Software and systems work for a Formula Student Driverless racecar, spanning ROS 2 integration, localization, mapping, perception interfaces, and embedded deployment.

Overview

This project covers the software stack around autonomous racing: turning sensor data into a usable vehicle state estimate, maintaining a map of the cone-defined track, and deploying the stack on embedded compute hardware under competition constraints.

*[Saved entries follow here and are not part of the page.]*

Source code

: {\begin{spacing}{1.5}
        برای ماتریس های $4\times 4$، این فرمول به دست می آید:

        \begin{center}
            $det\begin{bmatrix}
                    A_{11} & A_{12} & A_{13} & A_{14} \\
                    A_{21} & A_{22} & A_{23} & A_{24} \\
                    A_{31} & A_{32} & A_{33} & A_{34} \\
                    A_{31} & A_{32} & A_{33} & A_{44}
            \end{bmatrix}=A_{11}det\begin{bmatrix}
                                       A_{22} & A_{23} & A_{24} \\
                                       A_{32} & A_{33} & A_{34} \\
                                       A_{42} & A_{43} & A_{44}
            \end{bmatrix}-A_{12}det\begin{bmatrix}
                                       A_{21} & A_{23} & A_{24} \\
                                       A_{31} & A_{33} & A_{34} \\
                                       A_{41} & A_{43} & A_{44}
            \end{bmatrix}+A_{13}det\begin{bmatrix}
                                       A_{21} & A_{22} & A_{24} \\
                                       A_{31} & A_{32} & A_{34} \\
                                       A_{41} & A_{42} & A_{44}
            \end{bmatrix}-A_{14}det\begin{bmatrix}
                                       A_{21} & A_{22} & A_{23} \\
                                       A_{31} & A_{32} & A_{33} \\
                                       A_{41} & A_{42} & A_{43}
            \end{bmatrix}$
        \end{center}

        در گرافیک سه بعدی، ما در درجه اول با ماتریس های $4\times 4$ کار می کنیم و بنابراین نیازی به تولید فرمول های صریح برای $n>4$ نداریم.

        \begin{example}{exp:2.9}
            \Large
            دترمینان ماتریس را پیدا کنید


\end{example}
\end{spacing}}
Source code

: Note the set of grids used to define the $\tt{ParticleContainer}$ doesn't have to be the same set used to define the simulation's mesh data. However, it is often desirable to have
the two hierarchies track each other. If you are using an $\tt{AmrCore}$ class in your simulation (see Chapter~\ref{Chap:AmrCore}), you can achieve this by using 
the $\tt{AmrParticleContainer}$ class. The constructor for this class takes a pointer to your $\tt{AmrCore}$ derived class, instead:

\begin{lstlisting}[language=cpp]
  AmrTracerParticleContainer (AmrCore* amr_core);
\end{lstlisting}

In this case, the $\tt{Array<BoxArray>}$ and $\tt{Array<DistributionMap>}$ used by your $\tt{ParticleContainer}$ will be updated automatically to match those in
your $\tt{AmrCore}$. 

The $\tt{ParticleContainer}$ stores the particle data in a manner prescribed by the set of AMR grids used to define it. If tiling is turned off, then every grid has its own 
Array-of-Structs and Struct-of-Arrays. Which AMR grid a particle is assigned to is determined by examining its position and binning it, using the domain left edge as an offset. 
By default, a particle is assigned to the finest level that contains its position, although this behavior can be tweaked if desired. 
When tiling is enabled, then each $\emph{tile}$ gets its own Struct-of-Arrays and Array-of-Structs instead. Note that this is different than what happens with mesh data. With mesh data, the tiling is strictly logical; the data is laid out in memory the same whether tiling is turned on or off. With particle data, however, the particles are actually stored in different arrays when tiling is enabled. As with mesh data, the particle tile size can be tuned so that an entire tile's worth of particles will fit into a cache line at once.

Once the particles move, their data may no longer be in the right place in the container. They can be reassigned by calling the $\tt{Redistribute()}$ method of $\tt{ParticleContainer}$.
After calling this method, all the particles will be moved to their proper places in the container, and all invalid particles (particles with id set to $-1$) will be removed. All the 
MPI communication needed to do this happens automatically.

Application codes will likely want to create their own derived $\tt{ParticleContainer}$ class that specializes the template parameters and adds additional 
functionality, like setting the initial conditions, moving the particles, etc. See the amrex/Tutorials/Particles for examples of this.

Autonomous Formula Student racecar driving through cones at FS Italy 2025
Track testing at Formula Student Italy 2025.

Responsibilities

  • ROS 2 software integration for autonomous racing workflows
  • localization, mapping, and cone-based environment representation
  • deployment and testing on NVIDIA Jetson-based compute
  • Dockerized development and runtime environments
  • event support during inspection, testing, and judging

Competition Context

Formula Student events turn the software into a full systems problem: the car has to work with real sensors, real timing constraints, inspection procedures, changing track conditions, and short debugging windows.

Technical judging discussion beside the Formula Student racecar at FS Italy 2025
Technical judging and system discussion at FS Italy 2025.

Testing

Track sessions are where the assumptions in simulation and log replay meet the actual vehicle. The software has to tolerate noisy detections, changing grip, sensor alignment issues, and practical operational constraints around staging and recovery.

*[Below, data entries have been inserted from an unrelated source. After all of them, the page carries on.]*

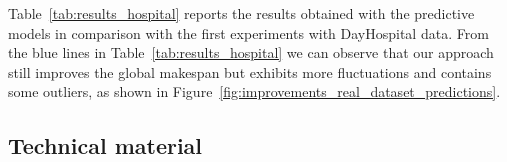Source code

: \documentclass{article}
\newcommand{\act}[1]{\textsf{\footnotesize #1}}
\begin{document}
Table~\ref{tab:results_hospital} reports the results obtained with the predictive models in comparison with the first experiments with DayHospital data. From the blue lines in Table~\ref{tab:results_hospital} we can observe that our approach still improves the global makespan but exhibits more fluctuations and contains some outliers, as shown in  Figure~\ref{fig:improvements_real_dataset_predictions}.

\subsection*{Technical material}
\end{document}

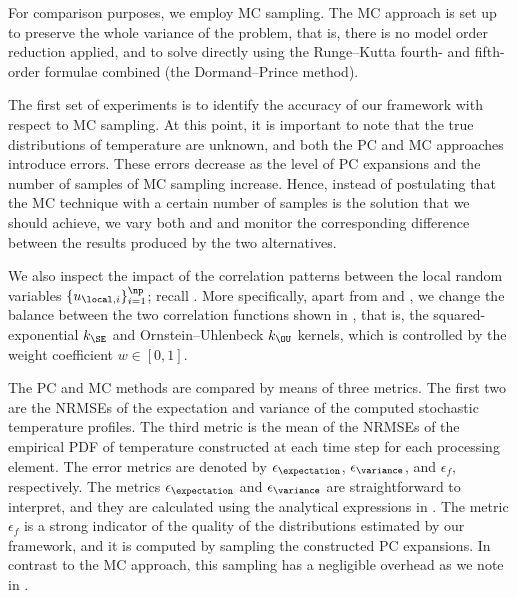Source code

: For comparison purposes, we employ \ac{MC} sampling. The \ac{MC} approach is set
up to preserve the whole variance of the problem, that is, there is no model
order reduction applied, and to solve  directly
using the Runge--Kutta fourth- and fifth-order formulae combined (the
Dormand--Prince method).


The first set of experiments is to identify the accuracy of our framework with
respect to \ac{MC} sampling. At this point, it is important to note that the
true distributions of temperature are unknown, and both the \ac{PC} and \ac{MC}
approaches introduce errors. These errors decrease as the level \lc of \ac{PC}
expansions and the number of samples \no of \ac{MC} sampling increase. Hence,
instead of postulating that the \ac{MC} technique with a certain number of
samples is the solution that we should achieve, we vary both \lc and \no and
monitor the corresponding difference between the results produced by the two
alternatives.

We also inspect the impact of the correlation patterns between the local random
variables $\{ u_{\local, i} \}_{i = 1}^\np$; recall
. More specifically, apart from \lc and \no,
we change the balance between the two correlation functions shown in
, that is, the squared-exponential $k_\SE$ and
Ornstein--Uhlenbeck $k_\OU$ kernels, which is controlled by the weight
coefficient $w \in [0, 1]$.

The \ac{PC} and \ac{MC} methods are compared by means of three metrics. The
first two are the \acfp{NRMSE} of the expectation and variance of the computed
stochastic temperature profiles. The third metric is the mean of the \acp{NRMSE}
of the empirical \acf{PDF} of temperature constructed at each time step for each
processing element. The error metrics are denoted by $\epsilon_{\expectation}$,
$\epsilon_{\variance}$, and $\epsilon_f$, respectively. The metrics
$\epsilon_{\expectation}$ and $\epsilon_{\variance}$ are straightforward to
interpret, and they are calculated using the analytical expressions in
. The metric $\epsilon_f$ is a strong indicator of the
quality of the distributions estimated by our framework, and it is computed by
sampling the constructed \ac{PC} expansions. In contrast to the \ac{MC}
approach, this sampling has a negligible overhead as we note in
.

Rear view of the autonomous Formula Student racecar aligned with cones
Vehicle staged on a cone-defined course.
Team member beside the autonomous racecar during rainy EBS testing
Rainy test conditions during event operations.

Technologies

ROS 2, C++, Python, NVIDIA Jetson, Docker, Linux, sensor integration, localization, mapping, and autonomous racing tooling.

Event Media

Team member working near the racecar tire at FS Italy 2025
Pit and setup work around the vehicle.